单分子长读长测序(PacBio和ONT)
最近这段时间,最常用的长读长测序法平台就是使用PacBio Biosciences(PacBio)57的单分子实时测序法(single-molecule real-time sequencing, SMRT)(图5a)。该设备使用了一个特制的流动单元,其中包含了成千上万的单独的底部透明的皮升孔(picolitre wells)——zero-mode waveguides(ZMW)58。短读长SBS技术需要使得聚合酶结合DNA,沿着DNA进行扩增,而PacBio则固定聚合酶在空的底部,让DNA链通过ZMW。由于有聚合酶有固定的位置,因此该系统可以对单分子DNA进行测序。dNTP结合在每个孔的单分子模板上,通过激光或者成像设备记录ZMW底部标记在核糖核酸上的发射波长的颜色与持续时间来进行序列的读取。聚合酶在结合dNTPs的过程中,切割dNTP结合的荧光基团,使得荧光基团在第二个标记的碱基进入ZMW前将前一个荧光基团去除。SMRT平台也使用了独特的环状模板,这种方式的模板可以使得聚合酶反复读取模板的序列。尽管这种方法不太容易对长度大于3kb的片段反复读取,但是短的模板却可以反复读取多次57,59。由于多次读取同一序列,因此系统会产生多次测序后的保守序列(consensus sequence, CCS)。
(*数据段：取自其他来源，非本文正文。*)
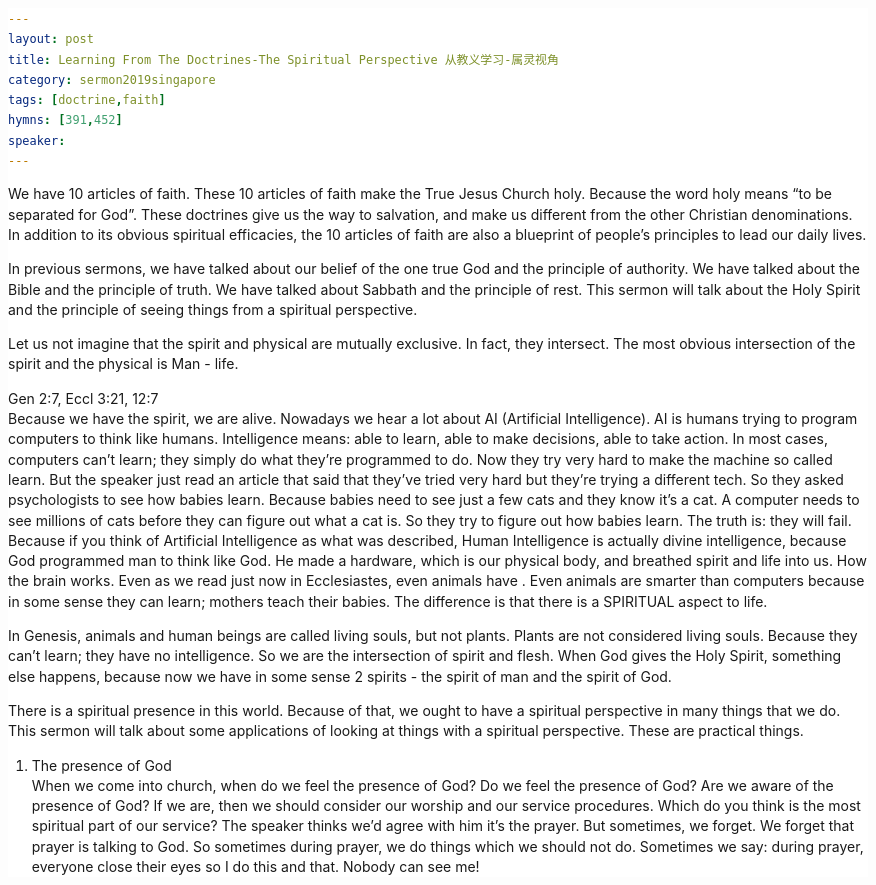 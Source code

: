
 ```yaml
---  
layout: post  
title: Learning From The Doctrines-The Spiritual Perspective 从教义学习-属灵视角  
category: sermon2019singapore  
tags: [doctrine,faith]  
hymns: [391,452]  
speaker:  
---
```


We have 10 articles of faith. These 10 articles of faith make the True Jesus Church holy. Because the word holy means “to be separated for God”. These doctrines give us the way to salvation, and make us different from the other Christian denominations. In addition to its obvious spiritual efficacies, the 10 articles of faith are also a blueprint of people’s principles to lead our daily lives. 

In previous sermons, we have talked about our belief of the one true God and the principle of authority. We have talked about the Bible and the principle of truth. We have talked about Sabbath and the principle of rest. This sermon will talk about the Holy Spirit and the principle of seeing things from a spiritual perspective. 

Let us not imagine that the spirit and physical are mutually exclusive. In fact, they intersect. The most obvious intersection of the spirit and the physical is Man - life. 

Gen 2:7, Eccl 3:21, 12:7  
Because we have the spirit, we are alive. Nowadays we hear a lot about AI (Artificial Intelligence). AI is humans trying to program computers to think like humans. Intelligence means: able to learn, able to make decisions, able to take action. In most cases, computers can’t learn; they simply do what they’re programmed to do. Now they try very hard to make the machine so called learn. But the speaker just read an article that said that they’ve tried very hard but they’re trying a different tech. So they asked psychologists to see how babies learn. Because babies need to see just a few cats and they know it’s a cat. A computer needs to see millions of cats before they can figure out what a cat is. So they try to figure out how babies learn. The truth is: they will fail. Because if you think of Artificial Intelligence as what was described, Human Intelligence is actually divine intelligence, because God programmed man to think like God. He made a hardware, which is our physical body, and breathed spirit and life into us. How the brain works. Even as we read just now in Ecclesiastes, even animals have . Even animals are smarter than computers because in some sense they can learn; mothers teach their babies. The difference is that there is a SPIRITUAL aspect to life. 

In Genesis, animals and human beings are called living souls, but not plants. Plants are not considered living souls. Because they can’t learn; they have no intelligence. So we are the intersection of spirit and flesh. When God gives the Holy Spirit, something else happens, because now we have in some sense 2 spirits - the spirit of man and the spirit of God. 

There is a spiritual presence in this world. Because of that, we ought to have a spiritual perspective in many things that we do. This sermon will talk about some applications of looking at things with a spiritual perspective. These are practical things. 

1. The presence of God  
When we come into church, when do we feel the presence of God? Do we feel the presence of God? Are we aware of the presence of God? If we are, then we should consider our worship and our service procedures. Which do you think is the most spiritual part of our service? The speaker thinks we’d agree with him it’s the prayer. But sometimes, we forget. We forget that prayer is talking to God. So sometimes during prayer, we do things which we should not do. Sometimes we say: during prayer, everyone close their eyes so I do this and that. Nobody can see me!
2014年,第一个消费级别的nanopore测序仪的原型机——MinION在Oxford Nanopore Technologies(ONT)诞生。与其他平台不同的是,nanopore测序仪并不监测模板DNA结合或杂交的核糖核酸。其它平台通过监测次级信号,光,颜色或pH等来进行碱基序列的读取,二nanopore则直接对天然的ssDNA分子进行读取。为达成此,DNA需要通过一个蛋白孔(protein pore)(图5b),孔也会因为DNA分子的通过导致的电压阻塞(voltage blockade)的发生。对这些电荷瞬时的追踪称为squiggle space,特定DNA序列通过孔会产生特定的电压改变,这被称为k-mer。相比于1-4种可能的信号,nanopore拥有1000多种可能的k-mer,尤其是当天然DNA序列中存在修饰的碱基的时候。最近的MK1 MinION流动单元由特殊应用的芯片组成,包涵了512个独立的通道,每秒可以读取70bp长度,到2016年预计能够增加到500bp/秒。新推出的PromethION设备是包含了48个独立流动单元的高通量平台。该项工作最多可以在2天内输出~2-4Tb的数据量,这使可能其成为HiSeq X系列的强力竞争者。与PacBio的环状模板类似的是,ONT MinION使用一个leader-harpin library结构。这使得正向DNA链可以通过孔,接着harpin蛋白结合双链,最后是反义链。这产生了1D和2D reads,1D链可以通过比对产生一个保守的2D read。